Solidarität lebt durch die Vielen und nicht das Individuum. Wir stellen uns der neoliberalen Wirtschaftsweise entschlossen entgegen, die tiefgreifend unser Leben prägt und uns gegeneinander ausspielen will. Wir wollen eine Gesellschaft, in der ihre Mitglieder sich frei entwickeln und ein Leben ohne existenzielle Ängste führen können.

Um Veränderung zu erreichen, müssen wir uns im Großen und im Kleinen zusammentun. Wir alle erleben in unserem Alltag Missstände und Ungerechtigkeiten – gemeinsam haben wir die Ideen, die Kraft und die Fähigkeiten, diese zu überwinden. Mit Zusammenhalt und gegenseitiger Unterstützung können wir etwas gegen gefühlte Machtlosigkeit und für mehr Gerechtigkeit tun! Die Gemeinschaft im Alltag – im Grätzl oder in der Gemeinde – zu stärken, ist ein wichtiger Schritt auf dem Weg hin zu einer besseren Zukunft.

Aktuelles

24H-Betreuung – Pflege verdient mehr!

Bis 2030 werden in Österreich 70.000 zusätzliche Pflegekräfte benötigt, wenn pflegebedürftige Personen würdevoll betreut werden sollen. Doch schon jetzt sind die Arbeitsbedingungen in diesem Sektor alles andere als angemessen. Insbesondere die 24-Stunden-Pflege ist zwar für professionelle Heimbetreuung für viele Menschen unverzichtbar, doch erfolgt diese Arbeit unter höchst prekären Bedingungen und schlechter Bezahlung, die hauptsächlich von weiblichen Fachkräften aus Osteuropa ausgeübt wird.

Über die Probleme im Arbeitsalltag sowie Lösungsvorschläge diskutieren wir mit den Expert*innen Veronika Bohrn Mena (Arbeitsmarktexpertin und Publizistin) und Simona Durisova (Aktivistin für IG24, Mitgründerin Iniciativa24). Moderieren wird Sophie Fössleitner (Vorstand Solidarität).

 

Sei hier am 15. März um 18:30 live dabei!
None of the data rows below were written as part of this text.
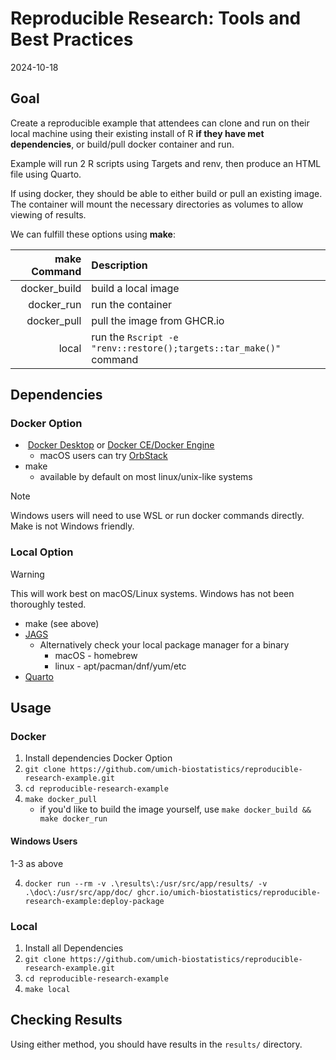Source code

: # Reproducible Research: Tools and Best Practices

2024-10-18

## Goal

Create a reproducible example that attendees can clone and run on their local machine using their existing install of R **if they have met dependencies**, or build/pull docker container and run.

Example will run 2 R scripts using Targets and renv, then produce an HTML file using Quarto.

If using docker, they should be able to either build or pull an existing image.
The container will mount the necessary directories as volumes to allow viewing of results.

We can fulfill these options using **make**:

| **make Command** | **Description**                                                    |
| ---------------: | :----------------------------------------------------------------- |
|     docker_build | build a local image                                                |
|       docker_run | run the container                                                  |
|      docker_pull | pull the image from GHCR.io                                        |
|            local | run the `Rscript -e "renv::restore();targets::tar_make()"` command |


## Dependencies

### Docker Option

-  [Docker Desktop](https://docs.docker.com/get-started/get-docker/) or [Docker CE/Docker Engine](https://docs.docker.com/engine/install/)
    - macOS users can try [OrbStack](https://orbstack.dev/)
- make
    - available by default on most linux/unix-like systems
> [!NOTE]
> Windows users will need to use WSL or run docker commands directly. Make is not Windows friendly.

### Local Option

> [!WARNING]
> This will work best on macOS/Linux systems. Windows has not been thoroughly tested.

- make (see above)
- [JAGS](https://sourceforge.net/projects/mcmc-jags/)
    - Alternatively check your local package manager for a binary
        - macOS - homebrew
        - linux - apt/pacman/dnf/yum/etc
- [Quarto](https://quarto.org/docs/get-started/)

## Usage

### Docker

1. Install dependencies Docker Option
2. `git clone https://github.com/umich-biostatistics/reproducible-research-example.git` 
3. `cd reproducible-research-example`
4. `make docker_pull`
    - if you'd like to build the image yourself, use `make docker_build && make docker_run`

#### Windows Users

1-3 as above

4. `docker run --rm -v .\results\:/usr/src/app/results/ -v .\doc\:/usr/src/app/doc/ ghcr.io/umich-biostatistics/reproducible-research-example:deploy-package`

### Local

1. Install all Dependencies
2. `git clone https://github.com/umich-biostatistics/reproducible-research-example.git` 
3. `cd reproducible-research-example`
4. `make local`

## Checking Results

Using either method, you should have results in the `results/` directory.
Auch Reiche müssen zahlen!

Auf unsere Gesellschaft kommen gigantische finanzielle Lasten zu, weil das Corona-Virus und die Maßnahmen zu seiner Eingrenzung eine tiefe Wirtschaftskrise auslösen. Die bisher geplanten Maßnahmen der Bundesregierung, werden über 50 Milliarden Euro kosten. Das ist mehr Geld, als der Bund im Jahr für Schulen, Universitäten, Verkehr, Polizei, Feuerwehr, Gerichte, Strafvollzug und Bundesheer zusammen ausgibt. Bei unserer Online-Diskussion „Wer zahlt die Krise?“ geht es um den Corona-Lastenausgleich von den Reichsten, als Möglichkeit der kommenden Finanzkrise entgegenzuwirken. Darüber haben wir mit Kai Lingnau (Attac Österreich) und Franziska Disslbacher (Arbeiterkammer Wien) gesprochen. Moderation: Elka Xharo (Vorstand der Solidarität)

 

Jetzt hier nachschauen! 

Online-Veranstaltung

Durch die Corona-Krise ist die Pflege ins Zentrum der öffentlichen Aufmerksamkeit gerückt. Pflegekräfte stehen insbesondere jetzt vor großen Herausforderungen und haben mit enormen Belastungen zu kämpfen. Unter dem Titel „Klatschen ist nicht genug – Pflege verdient mehr!“ haben wir über die aktuellen Bedingungen, Probleme und Forderungen innerhalb der österreichische Pflegelandschaft gesprochen. Dazu haben wir die Expertinnen Jelena Bostan (Betriebsrätin) und Doris Pfabigan (Dipl. Gesundheits- und Krankenpflegeperson) eingeladen. Moderation: Elka Xharo (Vorstand der Solidarität)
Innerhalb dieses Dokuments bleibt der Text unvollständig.